The National Bureau of Investigation has accused Poroshenko, who served as president from 2014 – 2019, of committing treason and supporting terrorist organizations in reference to the pro-Russian separatists in the breakaway provinces.
Poroshenko has allegedly helped Luhansk and Donetsk’s separatists to sell around $55 million worth of coal to Kyiv while he served as president. He faces up to 15 years in prison and his property appropriated if convicted.
The bureau allegedly couldn’t summon Poroshenko for questioning in person since, according to his party, the former president had left Ukraine for a planned trip.
The accusations against Poroshenko are related to similar charges brought in October against pro-Russian lawmaker Viktor Medvedchuk. Medvedchuk, who has been under house arrest for about six months, is accused of colluding with officials during Poroshenko’s administration to buy coal from mines in Luhansk and Donetsk in 2014-2015 to finance the separatists and to block coal purchases from the international market.
Both Medvedchuk’s and Poroshenko’s political parties denied any wrongdoing, calling those accusations a smokescreen to divert attention from the wrongdoings of President Volodymyr Zelenskiy’s own government.

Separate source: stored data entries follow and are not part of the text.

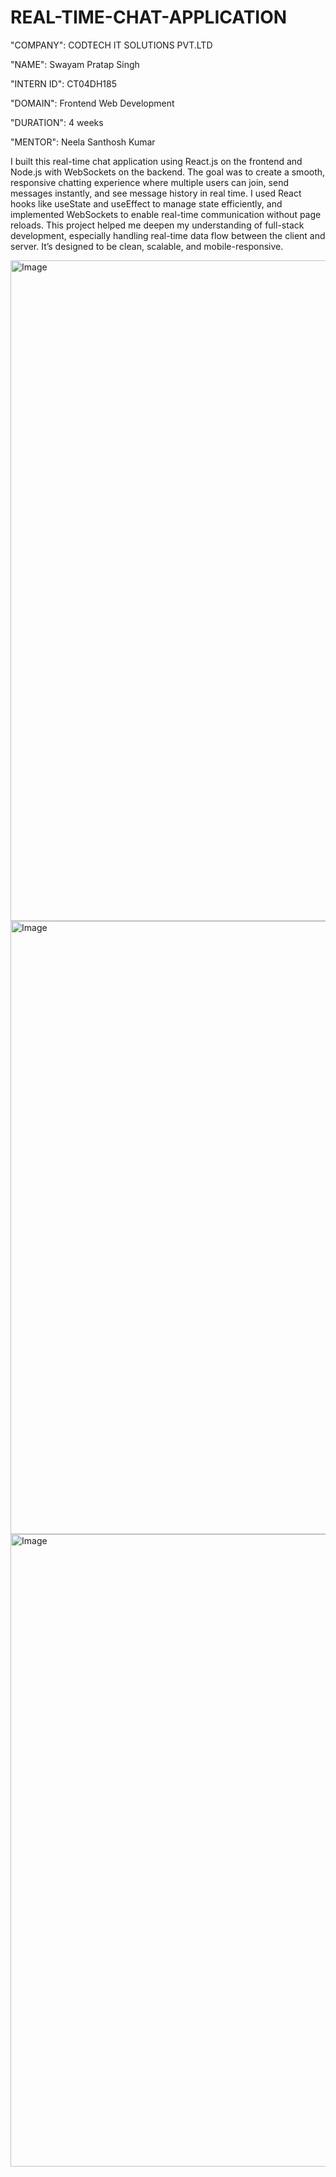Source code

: # REAL-TIME-CHAT-APPLICATION

"COMPANY": CODTECH IT SOLUTIONS PVT.LTD

"NAME": Swayam Pratap Singh

"INTERN ID": CT04DH185

"DOMAIN": Frontend Web Development

"DURATION": 4 weeks

"MENTOR": Neela Santhosh Kumar

I built this real-time chat application using React.js on the frontend and Node.js with WebSockets on the backend. The goal was to create a smooth, responsive chatting experience where multiple users can join, send messages instantly, and see message history in real time. I used React hooks like useState and useEffect to manage state efficiently, and implemented WebSockets to enable real-time communication without page reloads. This project helped me deepen my understanding of full-stack development, especially handling real-time data flow between the client and server. It’s designed to be clean, scalable, and mobile-responsive.

<img width="1919" height="1057" alt="Image" src="https://github.com/user-attachments/assets/d1272c54-1d73-4d40-addb-680c2a53ff3f" />
<img width="1919" height="981" alt="Image" src="https://github.com/user-attachments/assets/47d75642-fbae-4c52-a051-056bc76d6925" />
<img width="1909" height="1012" alt="Image" src="https://github.com/user-attachments/assets/7fd3d217-d58a-4d7f-93bb-01190b12e28b" />
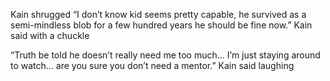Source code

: Kain shrugged “I don’t know kid seems pretty capable, he survived as a  semi-mindless blob for a few hundred years he should be fine now.” Kain said with a chuckle 


“Truth  be told he doesn’t really need me too much... I’m just staying around to watch... are you sure you don’t need a mentor.” Kain said laughing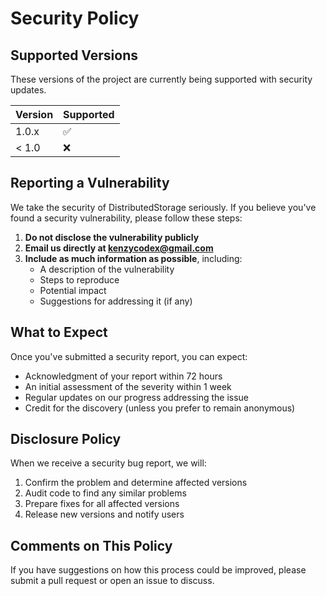 # Security Policy

## Supported Versions

These versions of the project are currently being supported with security updates.

| Version | Supported          |
| ------- | ------------------ |
| 1.0.x   | :white_check_mark: |
| < 1.0   | :x:                |

## Reporting a Vulnerability

We take the security of DistributedStorage seriously. If you believe you've found a security vulnerability, please follow these steps:

1. **Do not disclose the vulnerability publicly**
2. **Email us directly at [kenzycodex@gmail.com](mailto:kenzycodex@gmail.com)**
3. **Include as much information as possible**, including:
    - A description of the vulnerability
    - Steps to reproduce
    - Potential impact
    - Suggestions for addressing it (if any)

## What to Expect

Once you've submitted a security report, you can expect:

- Acknowledgment of your report within 72 hours
- An initial assessment of the severity within 1 week
- Regular updates on our progress addressing the issue
- Credit for the discovery (unless you prefer to remain anonymous)

## Disclosure Policy

When we receive a security bug report, we will:

1. Confirm the problem and determine affected versions
2. Audit code to find any similar problems
3. Prepare fixes for all affected versions
4. Release new versions and notify users

## Comments on This Policy

If you have suggestions on how this process could be improved, please submit a pull request or open an issue to discuss.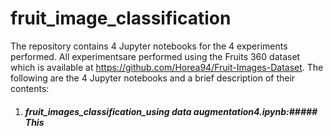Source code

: # fruit_image_classification
The repository contains 4 Jupyter notebooks for the 4 experiments performed. All experimentsare performed using the Fruits 360 dataset which is available at https://github.com/Horea94/Fruit-Images-Dataset.
The following are the 4 Jupyter notebooks and a brief description of their contents:
1. ##### fruit_images_classification_using data augmentation4.ipynb:##### This  
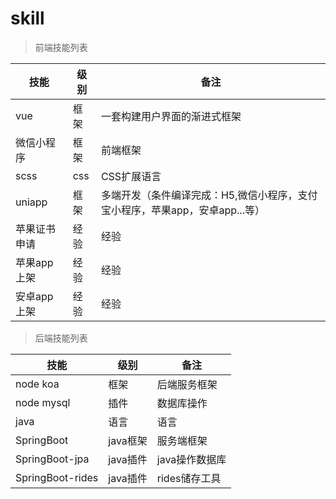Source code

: # skill

> 前端技能列表

| 技能  | 级别 | 备注| 
| --- | --- | --- | 
| vue |框架|一套构建用户界面的渐进式框架 | 
| 微信小程序 |框架|前端框架 |
| scss |css|CSS扩展语言 |
| uniapp |框架|多端开发（条件编译完成：H5,微信小程序，支付宝小程序，苹果app，安卓app...等） |
| 苹果证书申请 |经验|经验 |
| 苹果app上架 |经验|经验 |
| 安卓app上架 |经验|经验 |

> 后端技能列表

| 技能  | 级别 | 备注| 
| --- | --- | --- | 
| node koa |框架|后端服务框架 | 
| node mysql |插件|数据库操作 |
| java |语言|语言 | 
| SpringBoot |java框架|服务端框架 | 
| SpringBoot-jpa |java插件|java操作数据库 | 
| SpringBoot-rides |java插件|rides储存工具 | 
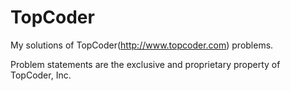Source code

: TopCoder
========

My solutions of TopCoder(<http://www.topcoder.com>) problems.

Problem statements are the exclusive and proprietary property of TopCoder, Inc.
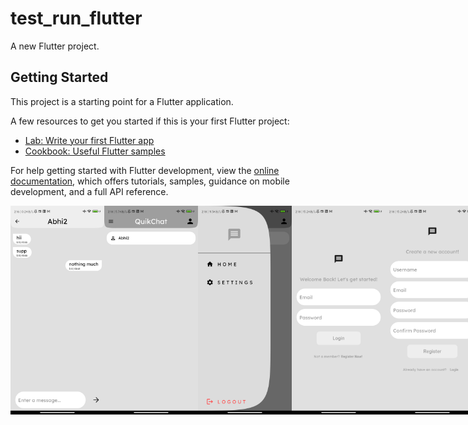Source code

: # test_run_flutter

A new Flutter project.

## Getting Started

This project is a starting point for a Flutter application.

A few resources to get you started if this is your first Flutter project:

- [Lab: Write your first Flutter app](https://docs.flutter.dev/get-started/codelab)
- [Cookbook: Useful Flutter samples](https://docs.flutter.dev/cookbook)

For help getting started with Flutter development, view the
[online documentation](https://docs.flutter.dev/), which offers tutorials,
samples, guidance on mobile development, and a full API reference.

<div style="display: flex; justify-content: space-between;">
  <img src="flutter_01.png" alt="Image 1" width="150" />
  <img src="flutter_02.png" alt="Image 2" width="150" />
  <img src="flutter_03.png" alt="Image 3" width="150" />
  <img src="flutter_04.png" alt="Image 4" width="150" />
  <img src="flutter_05.png" alt="Image 5" width="150" />
  <img src="flutter_06.png" alt="Image 6" width="150" />
</div>

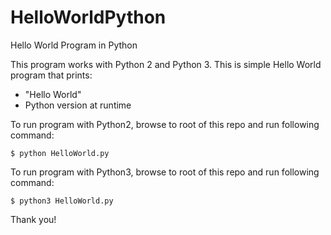 # HelloWorldPython
Hello World Program in Python

This program works with Python 2 and Python 3.
This is simple Hello World program that prints:
- "Hello World"
- Python version at runtime

To run program with Python2, browse to root of this repo and run following command:

`$ python HelloWorld.py`


To run program with Python3, browse to root of this repo and run following command:

`$ python3 HelloWorld.py`

Thank you!
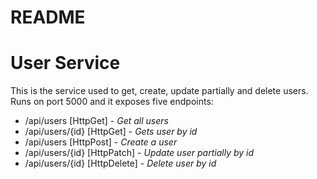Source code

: # README
# User Service
This is the service used to get, create, update partially and delete users.  
Runs on port 5000 and it exposes five endpoints:  
* /api/users [HttpGet] - _Get all users_ 
* /api/users/{id} [HttpGet] - _Gets user by id_ 
* /api/users [HttpPost] - _Create a user_  
* /api/users/{id} [HttpPatch] - _Update user partially by id_
* /api/users/{id} [HttpDelete] - _Delete user by id_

Ukrainian authorities have been harassing Poroshenko, raising dozens of investigations against him, since Zelenskiy took office in May 2019, although several European and Transatlantic partners of Ukraine have raised concerns of charges against Poroshenko.
According to Poroshenko’s European Solidarity party and his lawyers, the latest development illustrates the “selective justice” in Ukraine as described by the West.